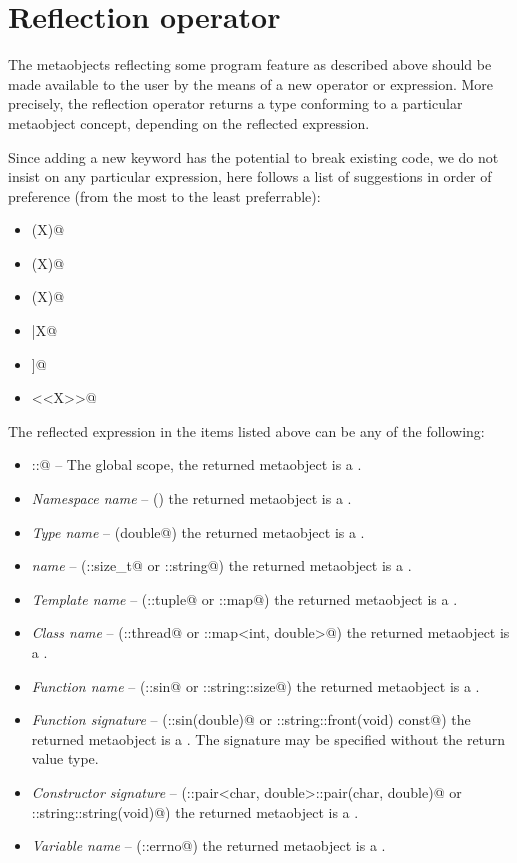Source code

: \section{Reflection operator}

The metaobjects reflecting some program feature \verb@X@ as
described above should be made available to the user by
the means of a new operator or expression.
More precisely, the reflection operator returns a type conforming to a particular
metaobject concept, depending on the reflected expression.

Since adding a new keyword has the potential to break existing code,
we do not insist on any particular expression, here follows a list of suggestions
in order of preference (from the most to the least preferrable):

\begin{itemize}
\item{\verb@mirrored(X)@}
\item{\verb@reflected(X)@}
\item{\verb@reflexpr(X)@}
\item{\verb@|X@}
\item{\verb@[[X]]@}
\item{\verb@<<X>>@}
\end{itemize}

The reflected expression \verb@X@ in the items listed above can be any of the following:

\begin{itemize}
\item{\verb@::@} -- The global scope, the returned metaobject is a {}.
\item{{\em Namespace name}} -- (\verb@std@) the returned metaobject is a {}.
\item{{\em Type name}} -- (\verb@long double@) the returned metaobject is a {}.
\item{{\em \verb@typedef@ name}} -- (\verb@std::size_t@ or \verb@std::string@)
     the returned metaobject is a {}.
\item{{\em Template name}} -- (\verb@std::tuple@ or \verb@std::map@)
     the returned metaobject is a {}.
\item{{\em Class name}} -- (\verb@std::thread@ or \verb@std::map<int, double>@)
     the returned metaobject is a {}.
\item{{\em Function name}} -- (\verb@std::sin@ or \verb@std::string::size@) the returned metaobject
     is a {}.
\item{{\em Function signature}} -- (\verb@std::sin(double)@ or \verb@std::string::front(void) const@)
     the returned metaobject is a {}. The signature may be specified without the
     return value type.
\item{{\em Constructor signature}} -- (\verb@std::pair<char, double>::pair(char, double)@
     or \verb@std::string::string(void)@) the returned metaobject is a {}.
\item{{\em Variable name}} -- (\verb@std::errno@) the returned metaobject is a {}.
\end{itemize}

★ ★ ★ ★ ★

ASSIGNED TASK: Copy the lines that hold the word "name". Take them from the records above.

TASK SOLUTION:
\item{{\em Namespace name}} -- (\verb@std@) the returned metaobject is a {}.
\item{{\em Type name}} -- (\verb@long double@) the returned metaobject is a {}.
\item{{\em \verb@typedef@ name}} -- (\verb@std::size_t@ or \verb@std::string@)
\item{{\em Template name}} -- (\verb@std::tuple@ or \verb@std::map@)
\item{{\em Class name}} -- (\verb@std::thread@ or \verb@std::map<int, double>@)
\item{{\em Function name}} -- (\verb@std::sin@ or \verb@std::string::size@) the returned metaobject
\item{{\em Variable name}} -- (\verb@std::errno@) the returned metaobject is a {}.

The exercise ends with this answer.